# [Problem description]
Return the lines below exactly, starting with the line that contains "if size of grid <= 16" and stopping after the last line.

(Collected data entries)
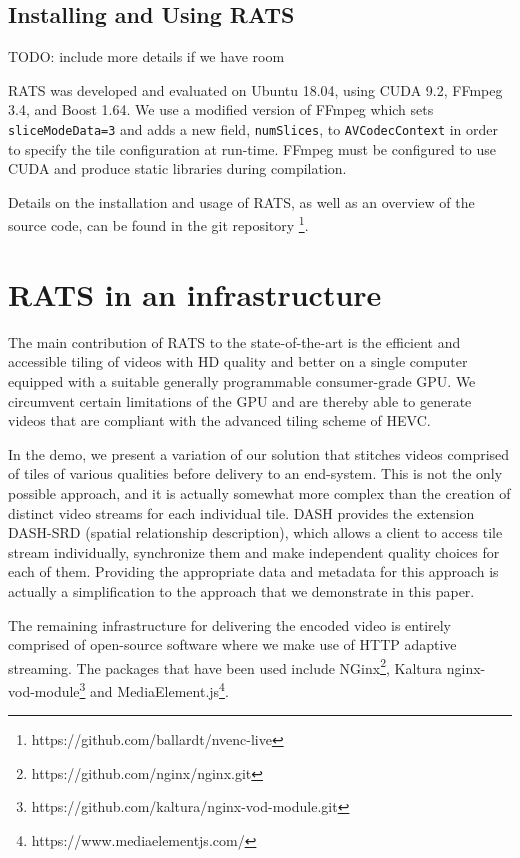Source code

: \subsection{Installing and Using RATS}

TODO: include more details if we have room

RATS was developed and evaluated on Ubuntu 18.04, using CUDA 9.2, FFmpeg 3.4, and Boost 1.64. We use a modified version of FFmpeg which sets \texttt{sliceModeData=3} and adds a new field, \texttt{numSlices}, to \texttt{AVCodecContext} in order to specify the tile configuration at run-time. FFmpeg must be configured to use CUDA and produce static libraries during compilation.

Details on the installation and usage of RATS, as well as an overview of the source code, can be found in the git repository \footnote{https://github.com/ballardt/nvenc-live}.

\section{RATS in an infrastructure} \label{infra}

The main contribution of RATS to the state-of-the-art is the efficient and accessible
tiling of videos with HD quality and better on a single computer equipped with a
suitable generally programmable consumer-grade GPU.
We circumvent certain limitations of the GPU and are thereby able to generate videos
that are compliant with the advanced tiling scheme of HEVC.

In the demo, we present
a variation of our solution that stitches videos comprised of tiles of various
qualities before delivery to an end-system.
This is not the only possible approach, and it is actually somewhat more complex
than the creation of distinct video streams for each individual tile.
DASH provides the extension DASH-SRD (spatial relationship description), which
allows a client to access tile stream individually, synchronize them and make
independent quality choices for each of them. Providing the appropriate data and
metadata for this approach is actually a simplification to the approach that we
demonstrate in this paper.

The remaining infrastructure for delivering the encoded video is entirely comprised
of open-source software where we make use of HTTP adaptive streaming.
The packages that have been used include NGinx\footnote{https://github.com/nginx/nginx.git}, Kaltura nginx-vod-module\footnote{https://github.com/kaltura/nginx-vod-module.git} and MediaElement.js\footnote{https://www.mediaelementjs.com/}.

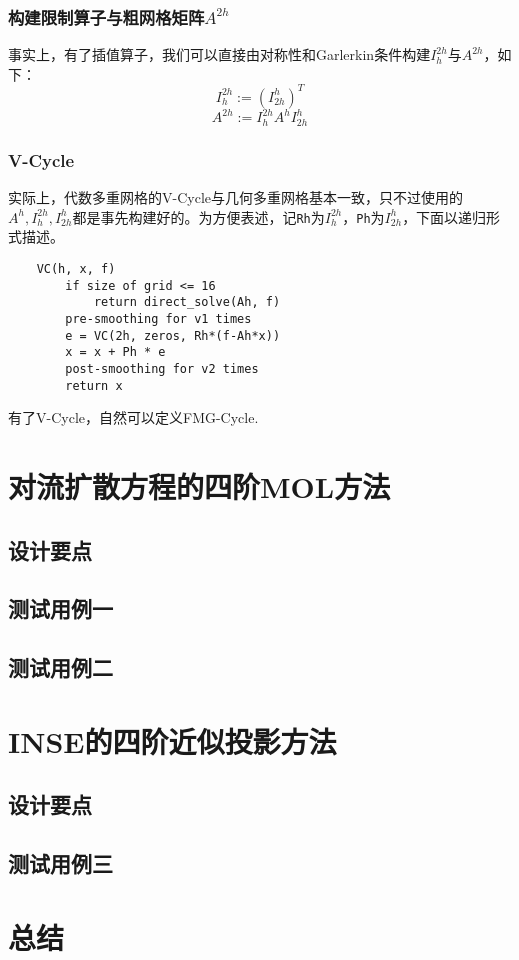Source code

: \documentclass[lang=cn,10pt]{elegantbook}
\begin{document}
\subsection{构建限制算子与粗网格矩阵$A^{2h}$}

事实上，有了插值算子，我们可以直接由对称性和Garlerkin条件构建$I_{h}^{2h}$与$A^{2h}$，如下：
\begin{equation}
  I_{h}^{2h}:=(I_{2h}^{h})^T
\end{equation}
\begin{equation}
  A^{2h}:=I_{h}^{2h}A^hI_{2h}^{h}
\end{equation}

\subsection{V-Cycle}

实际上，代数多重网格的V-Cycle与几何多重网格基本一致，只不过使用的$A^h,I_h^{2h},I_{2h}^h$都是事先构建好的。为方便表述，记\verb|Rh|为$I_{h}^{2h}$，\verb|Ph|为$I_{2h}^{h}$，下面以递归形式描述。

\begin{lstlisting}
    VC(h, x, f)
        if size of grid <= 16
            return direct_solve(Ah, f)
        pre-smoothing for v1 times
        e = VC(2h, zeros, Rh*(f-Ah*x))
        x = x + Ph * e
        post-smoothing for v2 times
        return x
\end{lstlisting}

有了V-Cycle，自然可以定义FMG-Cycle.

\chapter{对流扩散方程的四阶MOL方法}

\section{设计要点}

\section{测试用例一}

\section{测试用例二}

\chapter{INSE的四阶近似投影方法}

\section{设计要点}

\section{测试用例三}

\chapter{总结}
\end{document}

# [Reply to the exercise]
        if size of grid <= 16
            return direct_solve(Ah, f)
        pre-smoothing for v1 times
        e = VC(2h, zeros, Rh*(f-Ah*x))
        x = x + Ph * e
        post-smoothing for v2 times
        return x
\end{lstlisting}

有了V-Cycle，自然可以定义FMG-Cycle.

\chapter{对流扩散方程的四阶MOL方法}

\section{设计要点}

\section{测试用例一}

\section{测试用例二}

\chapter{INSE的四阶近似投影方法}

\section{设计要点}

\section{测试用例三}

\chapter{总结}
\end{document}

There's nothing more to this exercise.